“Yes,” I answer before his question is fully finished because whatever he wants to do, the answer is yes. I feel like I’m on fire and the only thing that will put it out is his touch.
He slides along my opening with just enough pressure to brush over my clit. I gasp at the touch.
“I knew you would be wet,” he growls into my ear, running the tip of his tongue along the edge of my ear. Goosebumps break out over my arms and legs. “But I didn’t think you’d bethiswet. It’s so hot.”
“Miles…” His name is more of a moan than anything, my body melting into his touch.
“You feel so good, Abby.”
It’s been so long since I’ve been with someone else that I can feel myself close to the edge already. I want it to last longer, but he seems to remember exactly the pressure and pattern that I like.
“Oh my god, Miles. Don’t stop.”
He doesn’t. He slides his fingers over my most sensitive spot as his lips and tongue dance over the side of my neck. He sucks at the delicate skin and groans, the sound traveling from my ear down to the tips of my toes. A burst of pleasure grips me as the pressure of his finger hits just the right rhythm with the stroking, and I tip over the edge, clutching him against me as my climax ripples through my body. The sounds of my pleasure come out of me in waves, moans bent around the shape of my orgasm at full volume, having long abandoned any cares that anyone outside this room might hear me.
Miles’s hand slides back up my body, and he turns me, facing me away from him. He curls his body around mine, tucking his head against my neck. He places a soft kiss on the top of my shoulder, a gesture that tells me this wasn’t purely physical. That whatever happened between us meant something to him. I don’t know what it meant; I don’t want to think about it too hard.
My bones feel like jelly after that orgasm, and his instinct to hold me makes me feel like I have permission to fully relax. Like I can let go of every worry or care that passed through my mind today while he embraces me. I settle into his arms, but as I’m processing what just happened, guilt starts to creep in at the edges of my mind. I try to shift to turn toward him, but he holds me firm.
“Miles, what about?—”
“No.”
“You don’t even know what I?—”
“You were going to ask to return the favor.”
I was going to do just that… I swear sometimes this guy can read my mind.
“And I’m not interested.”
“Uh…”
“Let me clarify. I’m very much interested, but I’m not expecting anything in return. I never do, and you know that about me even if you forgot it.”
He’s right; I did know this about him. From the beginning of our relationship, he didn’t care about reciprocity. He cared about my pleasure first and foremost. He never complained if I rejected his advances because I had a migraine. I didn’t forget this about him. I thought about it a lot over the years, especially because Todd was not a “ladies come first” kind of guy. I had to ask to be pleasured, and he always said yes, but I hated that I had to ask.
But Miles always put me first, and I thought about that fact more over the last eleven years than I care to admit.
“If the only reason you want to do it is because you feel like you should, I’m not interested,” he says and holds me a little tighter against him.
It feels so nice to be held, and I never win an argument against Miles anyway, so I let myself be held and melt into my own body, which for the first time in a long time actually feels relaxed.
Maybe all I needed after the year I had was a really good orgasm.
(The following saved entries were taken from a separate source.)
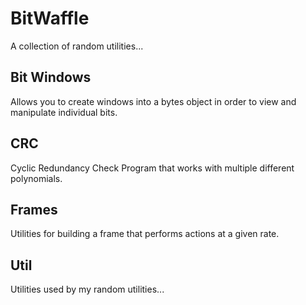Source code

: # BitWaffle
A collection of random utilities...
## Bit Windows
Allows you to create windows into a bytes object in order to view and manipulate individual bits.
## CRC
Cyclic Redundancy Check Program that works with multiple different polynomials.
## Frames
Utilities for building a frame that performs actions at a given rate.
## Util
Utilities used by my random utilities...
Except that I know it’ll all come back in the morning. This is a temporary distraction from a larger problem. It was a very good distraction—one that, if this were anyone else, I would be tempted to repeat.
But as it is, we probably shouldn’t have done this. I don’t regret it now, though I could wake up and have regrets. Maybe this was inevitable given our chemistry, given that every time I saw him, I was losing my mind over how attracted to him I was.
Am.
But it happened, and now it’s out of my system and I never have to do it again. No regrets because it felt good and I didn’t need to spend my entire vacation horny for my ex.
It also means I should probably not spend a long time cuddling with him. I was nervous that I’d hook up with Miles and start to develop feelings for him, which obviously did not happen—thank god—but we don’t also need to be engaging in couple behavior. That road leads one to one place, and I’ve already been there with Miles and won’t be going back.
“I should probably get to sleep,” I say.
He acknowledges me with a soft kiss on my shoulder and extricates himself from our twisted limbs, climbing out of the bed. I sit up, retying my robe, feeling a little shy about covering myself after such intense intimacy.
I want to say something else—the silence is stiff and uncomfortable—but what do you say after something like this? I don’t want to invite him to do it again, yet I know we’re bound to run into one another over the next week.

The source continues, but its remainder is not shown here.